En busca de significados se acude a los libros. Reviso títulos y nombres en sus lomos y hasta me detengo y acaricio alguno. Lo extraigo de su anaquel y puede que lo hojee; pero en vano será porque, aunque hayan tratado, ni siquiera los más arriesgados o ilustrados poetas y filósofos en mi biblioteca han alcanzado a descifrar el enigma.
¿Qué es ser caribeño?
Podría argüir que releer unas líneas de Jamaica Kincaid me devuelven la inquietud cada vez que se regresa a la isla, la que sea a la que nos haya tocado pertenecer. Una extraña combinación de añoranza cumplida, de alivio, de dolor; se es presa por igual de la angustia y el sentido de privilegio.

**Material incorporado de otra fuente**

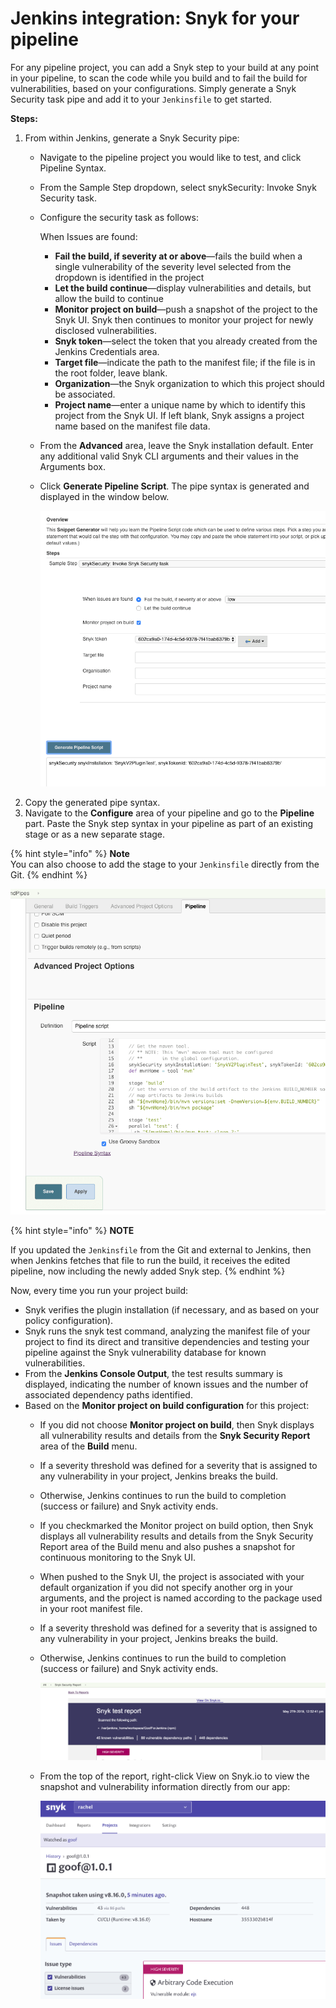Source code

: # Jenkins integration: Snyk for your pipeline

For any pipeline project, you can add a Snyk step to your build at any point in your pipeline, to scan the code while you build and to fail the build for vulnerabilities, based on your configurations. Simply generate a Snyk Security task pipe and add it to your `Jenkinsfile` to get started.

**Steps:**

1. From within Jenkins, generate a Snyk Security pipe:
   * Navigate to the pipeline project you would like to test, and click Pipeline Syntax.
   * From the Sample Step dropdown, select snykSecurity: Invoke Snyk Security task.
   * Configure the security task as follows:

     When Issues are found:

     * **Fail the build, if severity at or above**—fails the build when a single vulnerability of the severity level selected from the dropdown is identified in the project
     * **Let the build continue**—display vulnerabilities and details, but allow the build to continue
     * **Monitor project on build**—push a snapshot of the project to the Snyk UI. Snyk then continues to monitor your project for newly disclosed vulnerabilities.
     * **Snyk token**—select the token that you already created from the Jenkins Credentials area.
     * **Target file**—indicate the path to the manifest file; if the file is in the root folder, leave blank.
     * **Organization**—the Snyk organization to which this project should be associated.
     * **Project name**—enter a unique name by which to identify this project from the Snyk UI. If left blank, Snyk assigns a project name based on the manifest file data.

   * From the **Advanced** area, leave the Snyk installation default. Enter any additional valid Snyk CLI arguments and their values in the Arguments box.
   * Click **Generate Pipeline Script**. The pipe syntax is generated and displayed in the window below.

     ![image8.png](../../.gitbook/assets/uuid-0291a859-7607-138a-b61c-0dbdc395e4c5-en.png)
2. Copy the generated pipe syntax.
3. Navigate to the **Configure** area of your pipeline and go to the **Pipeline** part. Paste the Snyk step syntax in your pipeline as part of an existing stage or as a new separate stage.

{% hint style="info" %}
**Note**  
You can also choose to add the stage to your `Jenkinsfile` directly from the Git.
{% endhint %}

![image9.png](../../.gitbook/assets/uuid-ab230996-8e5a-af77-6d44-36f67e2d827d-en.png)

{% hint style="info" %}
**NOTE**

If you updated the `Jenkinsfile` from the Git and external to Jenkins, then when Jenkins fetches that file to run the build, it receives the edited pipeline, now including the newly added Snyk step.
{% endhint %}

Now, every time you run your project build:

* Snyk verifies the plugin installation \(if necessary, and as based on your policy configuration\).
* Snyk runs the snyk test command, analyzing the manifest file of your project to find its direct and transitive dependencies and testing your pipeline against the Snyk vulnerability database for known vulnerabilities.
* From the **Jenkins Console Output**, the test results summary is displayed, indicating the number of known issues and the number of associated dependency paths identified.
* Based on the **Monitor project on build configuration** for this project:
  * If you did not choose **Monitor project on build**, then Snyk displays all vulnerability results and details from the **Snyk Security Report** area of the **Build** menu.
  * If a severity threshold was defined for a severity that is assigned to any vulnerability in your project, Jenkins breaks the build.
  * Otherwise, Jenkins continues to run the build to completion \(success or failure\) and Snyk activity ends.
  * If you checkmarked the Monitor project on build option, then Snyk displays all vulnerability results and details from the Snyk Security Report area of the Build menu and also pushes a snapshot for continuous monitoring to the Snyk UI.
  * When pushed to the Snyk UI, the project is associated with your default organization if you did not specify another org in your arguments, and the project is named according to the package used in your root manifest file.
  * If a severity threshold was defined for a severity that is assigned to any vulnerability in your project, Jenkins breaks the build.
  * Otherwise, Jenkins continues to run the build to completion \(success or failure\) and Snyk activity ends.

    ![image7.png](../../.gitbook/assets/ci-cd%20%282%29%20%282%29%20%282%29%20%282%29.png)

  * From the top of the report, right-click View on Snyk.io to view the snapshot and vulnerability information directly from our app:

    ![image10.png](../../.gitbook/assets/uuid-810f5c24-fc0d-7996-1fea-6f67b52ee631-en.png)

En Small Place (Pequeño lugar) describe Kincaid el arribo a su isla natal, Antigua: el paraíso que apacible recibe hordas de turistas y es al mismo tiempo el implacable infierno que la autora —desde 1966 emigrada a los Estados Unidos— aún sabe catar: “en todas partes, el nativo vive una vida de insoportable y aplastante banalidad y aburrimiento, desesperada y deprimente, y cada acción, buena o mala, es un intento por olvidar esto. Todo nativo quisiera encontrar una forma de huir (…) pero algunos nativos —la mayoría de los nativos del mundo— no pueden hacerlo. Son pobres. Y los pobres no pueden irse a ningún sitio. Son demasiado pobres para escapar la realidad en que viven y demasiado pobres para vivir adecuadamente en el lugar donde viven.”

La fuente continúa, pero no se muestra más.